While schools, banks and government offices observe the holiday honoring our nation’s commanders-in-chief, President’s Day is, for most, lackluster. All that changed on Monday when thousands took to the streets in observance of “Not My President’s Day.”
The national protest against Donald Trump’s policies and the man himself was a cry for help. They want elected leaders to stop the president from enacting new laws which they say are unconstitutional, such as repealing Obamacare, travel bans against Muslims and mass deportation of illegal immigrants.
While the Trump Administration has promised to end the Affordable Care Act (Obamacare) and replace health care with something better, so far no specifics have been announced. Within days of Trump signing an executive order to ban entry into the U.S. by people in 7 Muslim countries, a federal judge in Seattle stopped it and issued a temporary restraining order.
The loudest protest has come from those opposing arrests and deportation of undocumented individuals, and California is one of the most affected states.
Last week, the Dept. of U.S. Immigrations and Customs Enforcement (ICE) released details about raids of individuals in the U.S. illegally, which resulted in detainment of 161 people in Southern California. According to ICE, 95 people were arrested in Los Angeles County, 35 in Orange County, 13 in San Bernardino County, seven in Riverside County, six in Ventura County and five in Santa Barbara County.

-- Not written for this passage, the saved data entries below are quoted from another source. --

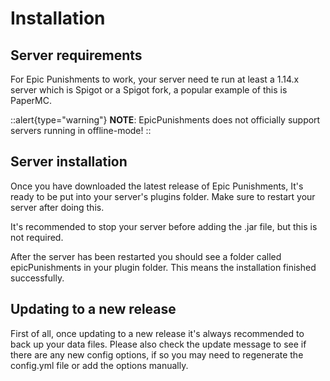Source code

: # Installation

## Server requirements
For Epic Punishments to work, your server need te run at least a 1.14.x server which is Spigot or a Spigot fork, a popular example of this is PaperMC.

::alert{type="warning"}
**NOTE**: EpicPunishments does not officially support servers running in offline-mode!
::

## Server installation
Once you have downloaded the latest release of Epic Punishments, It's ready to be put into your server's plugins folder. Make sure to restart your server after doing this.

It's recommended to stop your server before adding the .jar file, but this is not required.

After the server has been restarted you should see a folder called epicPunishments in your plugin folder. This means the installation finished successfully.

## Updating to a new release
First of all, once updating to a new release it's always recommended to back up your data files. Please also check the update message to see if there are any new config options, if so you may need to regenerate the config.yml file or add the options manually.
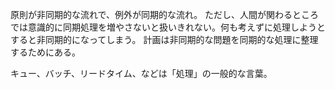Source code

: 原則が非同期的な流れで、例外が同期的な流れ。
ただし、人間が関わるところでは意識的に同期処理を増やさないと扱いきれない。何も考えずに処理しようとすると非同期的になってしまう。
計画は非同期的な問題を同期的な処理に整理するためにある。

キュー、バッチ、リードタイム、などは「処理」の一般的な言葉。
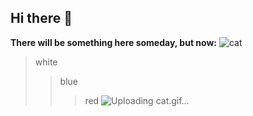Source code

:## Hi there 👋
**There will be something here someday, but now:**
![cat](https://github.com/Jek5231/Jek5231/assets/81781720/4710e167-3734-4e4f-be5e-3ad611a9a536)

>white
>>blue
>>>red
![Uploading cat.gif…]()
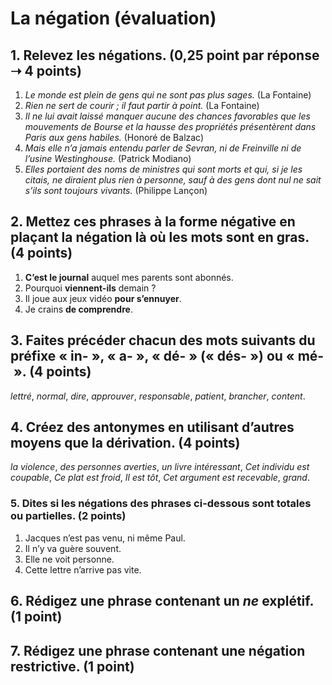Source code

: # La négation (évaluation)

## 1. Relevez les négations. (0,25 point par réponse ➝ 4 points)

1. *Le monde est plein de gens qui ne sont pas plus sages.* (La Fontaine)
2. *Rien ne sert de courir ; il faut partir à point.* (La Fontaine)
3. *Il ne lui avait laissé manquer aucune des chances favorables que les mouvements de Bourse et la hausse des propriétés présentèrent dans Paris aux gens habiles.* (Honoré de Balzac)
4. *Mais elle n’a jamais entendu parler de Sevran, ni de Freinville ni de l’usine Westinghouse.* (Patrick Modiano)
5. *Elles portaient des noms de ministres qui sont morts et qui, si je les citais, ne diraient plus rien à personne, sauf à des gens dont nul ne sait s’ils sont toujours vivants.* (Philippe Lançon)

## 2. Mettez ces phrases à la forme négative en plaçant la négation là où les mots sont en gras. (4 points)

1. **C’est le journal** auquel mes parents sont abonnés.
2. Pourquoi **viennent-ils** demain ?
3. Il joue aux jeux vidéo **pour s’ennuyer**.
4. Je crains **de comprendre**.

## 3. Faites précéder chacun des mots suivants du préfixe « in- », « a- », « dé- » (« dés- ») ou « mé- ». (4 points)

*lettré*, *normal*, *dire*, *approuver*, *responsable*, *patient*, *brancher*, *content*.

## 4. Créez des antonymes en utilisant d’autres moyens que la dérivation. (4 points)

*la violence*, *des personnes averties*, *un livre intéressant*, *Cet individu est coupable*, *Ce plat est froid*,  *Il est tôt*, *Cet argument est recevable*, *grand*.

### 5. Dites si les négations des phrases ci-dessous sont totales ou partielles. (2 points)

1. Jacques n’est pas venu, ni même Paul.
2. Il n’y va guère souvent.
3. Elle ne voit personne.
4. Cette lettre n’arrive pas vite.

## 6. Rédigez une phrase contenant un *ne* explétif. (1 point)

## 7. Rédigez une phrase contenant une négation restrictive. (1 point)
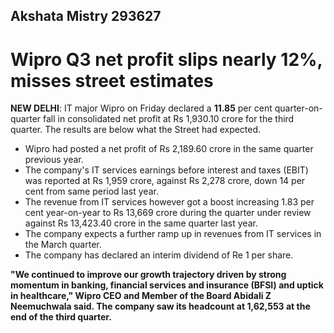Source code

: ## Akshata Mistry 293627 

# Wipro Q3 net profit slips nearly 12%, misses street estimates
**NEW DELHI**: IT major Wipro on Friday declared a **11.85** per cent quarter-on-quarter fall in consolidated net profit at Rs 1,930.10 crore for the third quarter. The results are below what the Street had expected.
* Wipro had posted a net profit of Rs 2,189.60 crore in the same quarter previous year.
* The company's IT services earnings before interest and taxes (EBIT) was reported at Rs 1,959 crore, against Rs 2,278 crore, down 14 per cent from same period last year. 
* The revenue from IT services however got a boost increasing 1.83 per cent year-on-year to Rs 13,669 crore during the quarter under review against Rs 13,423.40 crore in the same quarter last year.
* The company expects a further ramp up in revenues from IT services in the March quarter.
* The company has declared an interim dividend of Re 1 per share.

**"We continued to improve our growth trajectory driven by strong momentum in banking, financial services and insurance (BFSI) and uptick in healthcare," Wipro CEO and Member of the Board Abidali Z Neemuchwala said.
The company saw its headcount at 1,62,553 at the end of the third quarter.**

Similar operations were conducted across the country, with more than 680 people arrested, according to federal authorities. The Department of Homeland Security followed Trump’s directive to remove immigrants who are here illegally and who pose a threat to public safety.
Mass deportation efforts have sparked fears among illegal immigrants. Although the raids by federal authorities are said to be aimed at criminals and those who violated immigration laws, not everyone detained fits those categories, some say.
“I am working with my constituents and the immigrant community to ensure they know their rights,” Rep. Lucille Roybal-Allard, D-Commerce, said. “As this process moves forward, I will also ensure my constituents know what the next steps are, where applicable.”
American employers and landlords are feeling the effects of the raids. A local contractor who used to hire day laborers looking for work in front of Home Depot said men, fearing deportation, no longer congregate there. An apartment manager said two of his tenants moved suddenly, and their cell phones have been disconnected.
The bulk of those arrested were from Mexico. Others come from countries such as El Salvador, Guatemala, China, Nicaragua, Jamaica, Honduras, Belize, Philippines, Australia, Brazil, Israel and South Korea.